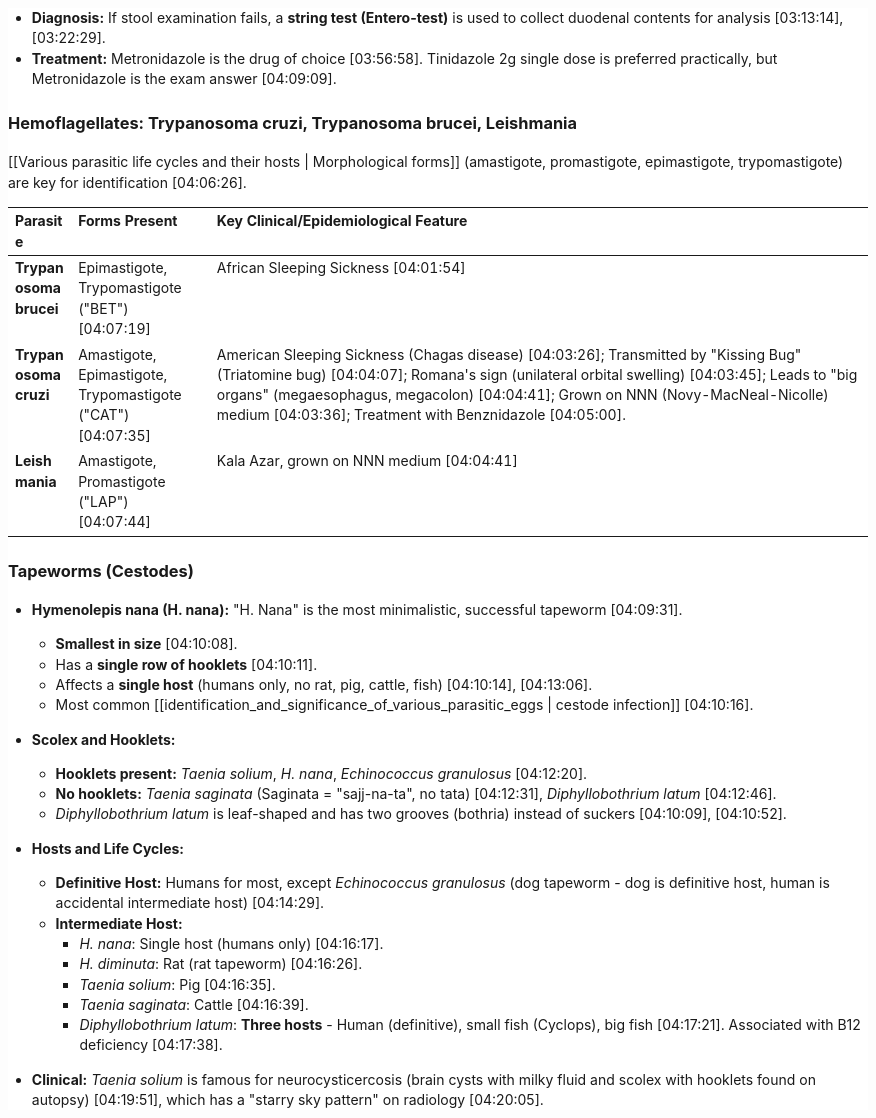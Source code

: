 *   **Diagnosis:** If stool examination fails, a **string test (Entero-test)** is used to collect duodenal contents for analysis <a class="yt-timestamp" data-t="03:13:14">[03:13:14]</a>, <a class="yt-timestamp" data-t="03:22:29">[03:22:29]</a>.
*   **Treatment:** Metronidazole is the drug of choice <a class="yt-timestamp" data-t="03:56:58">[03:56:58]</a>. Tinidazole 2g single dose is preferred practically, but Metronidazole is the exam answer <a class="yt-timestamp" data-t="04:09:09">[04:09:09]</a>.

### Hemoflagellates: Trypanosoma cruzi, Trypanosoma brucei, Leishmania

[[Various parasitic life cycles and their hosts | Morphological forms]] (amastigote, promastigote, epimastigote, trypomastigote) are key for identification <a class="yt-timestamp" data-t="04:06:26">[04:06:26]</a>.

| Parasite        | Forms Present                                           | Key Clinical/Epidemiological Feature                       |
| :-------------- | :------------------------------------------------------ | :--------------------------------------------------------- |
| **Trypanosoma brucei** | Epimastigote, Trypomastigote ("BET") <a class="yt-timestamp" data-t="04:07:19">[04:07:19]</a>       | African Sleeping Sickness <a class="yt-timestamp" data-t="04:01:54">[04:01:54]</a>                       |
| **Trypanosoma cruzi** | Amastigote, Epimastigote, Trypomastigote ("CAT") <a class="yt-timestamp" data-t="04:07:35">[04:07:35]</a> | American Sleeping Sickness (Chagas disease) <a class="yt-timestamp" data-t="04:03:26">[04:03:26]</a>; Transmitted by "Kissing Bug" (Triatomine bug) <a class="yt-timestamp" data-t="04:04:07">[04:04:07]</a>; Romana's sign (unilateral orbital swelling) <a class="yt-timestamp" data-t="04:03:45">[04:03:45]</a>; Leads to "big organs" (megaesophagus, megacolon) <a class="yt-timestamp" data-t="04:04:41">[04:04:41]</a>; Grown on NNN (Novy-MacNeal-Nicolle) medium <a class="yt-timestamp" data-t="04:03:36">[04:03:36]</a>; Treatment with Benznidazole <a class="yt-timestamp" data-t="04:05:00">[04:05:00]</a>. |
| **Leishmania**  | Amastigote, Promastigote ("LAP") <a class="yt-timestamp" data-t="04:07:44">[04:07:44]</a>          | Kala Azar, grown on NNN medium <a class="yt-timestamp" data-t="04:04:41">[04:04:41]</a>                 |

### Tapeworms (Cestodes)

*   **Hymenolepis nana (H. nana):** "H. Nana" is the most minimalistic, successful tapeworm <a class="yt-timestamp" data-t="04:09:31">[04:09:31]</a>.
    *   **Smallest in size** <a class="yt-timestamp" data-t="04:10:08">[04:10:08]</a>.
    *   Has a **single row of hooklets** <a class="yt-timestamp" data-t="04:10:11">[04:10:11]</a>.
    *   Affects a **single host** (humans only, no rat, pig, cattle, fish) <a class="yt-timestamp" data-t="04:10:14">[04:10:14]</a>, <a class="yt-timestamp" data-t="04:13:06">[04:13:06]</a>.
    *   Most common [[identification_and_significance_of_various_parasitic_eggs | cestode infection]] <a class="yt-timestamp" data-t="04:10:16">[04:10:16]</a>.

*   **Scolex and Hooklets:**
    *   **Hooklets present:** *Taenia solium*, *H. nana*, *Echinococcus granulosus* <a class="yt-timestamp" data-t="04:12:20">[04:12:20]</a>.
    *   **No hooklets:** *Taenia saginata* (Saginata = "sajj-na-ta", no tata) <a class="yt-timestamp" data-t="04:12:31">[04:12:31]</a>, *Diphyllobothrium latum* <a class="yt-timestamp" data-t="04:12:46">[04:12:46]</a>.
    *   *Diphyllobothrium latum* is leaf-shaped and has two grooves (bothria) instead of suckers <a class="yt-timestamp" data-t="04:10:09">[04:10:09]</a>, <a class="yt-timestamp" data-t="04:10:52">[04:10:52]</a>.

*   **Hosts and Life Cycles:**
    *   **Definitive Host:** Humans for most, except *Echinococcus granulosus* (dog tapeworm - dog is definitive host, human is accidental intermediate host) <a class="yt-timestamp" data-t="04:14:29">[04:14:29]</a>.
    *   **Intermediate Host:**
        *   *H. nana*: Single host (humans only) <a class="yt-timestamp" data-t="04:16:17">[04:16:17]</a>.
        *   *H. diminuta*: Rat (rat tapeworm) <a class="yt-timestamp" data-t="04:16:26">[04:16:26]</a>.
        *   *Taenia solium*: Pig <a class="yt-timestamp" data-t="04:16:35">[04:16:35]</a>.
        *   *Taenia saginata*: Cattle <a class="yt-timestamp" data-t="04:16:39">[04:16:39]</a>.
        *   *Diphyllobothrium latum*: **Three hosts** - Human (definitive), small fish (Cyclops), big fish <a class="yt-timestamp" data-t="04:17:21">[04:17:21]</a>. Associated with B12 deficiency <a class="yt-timestamp" data-t="04:17:38">[04:17:38]</a>.
*   **Clinical:** *Taenia solium* is famous for neurocysticercosis (brain cysts with milky fluid and scolex with hooklets found on autopsy) <a class="yt-timestamp" data-t="04:19:51">[04:19:51]</a>, which has a "starry sky pattern" on radiology <a class="yt-timestamp" data-t="04:20:05">[04:20:05]</a>.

+-------+

* _Your objective_:
In the listing above, find every line with the word "only" and copy it out.

* _Written answer_:
    *   Affects a **single host** (humans only, no rat, pig, cattle, fish) <a class="yt-timestamp" data-t="04:10:14">[04:10:14]</a>, <a class="yt-timestamp" data-t="04:13:06">[04:13:06]</a>.
        *   *H. nana*: Single host (humans only) <a class="yt-timestamp" data-t="04:16:17">[04:16:17]</a>.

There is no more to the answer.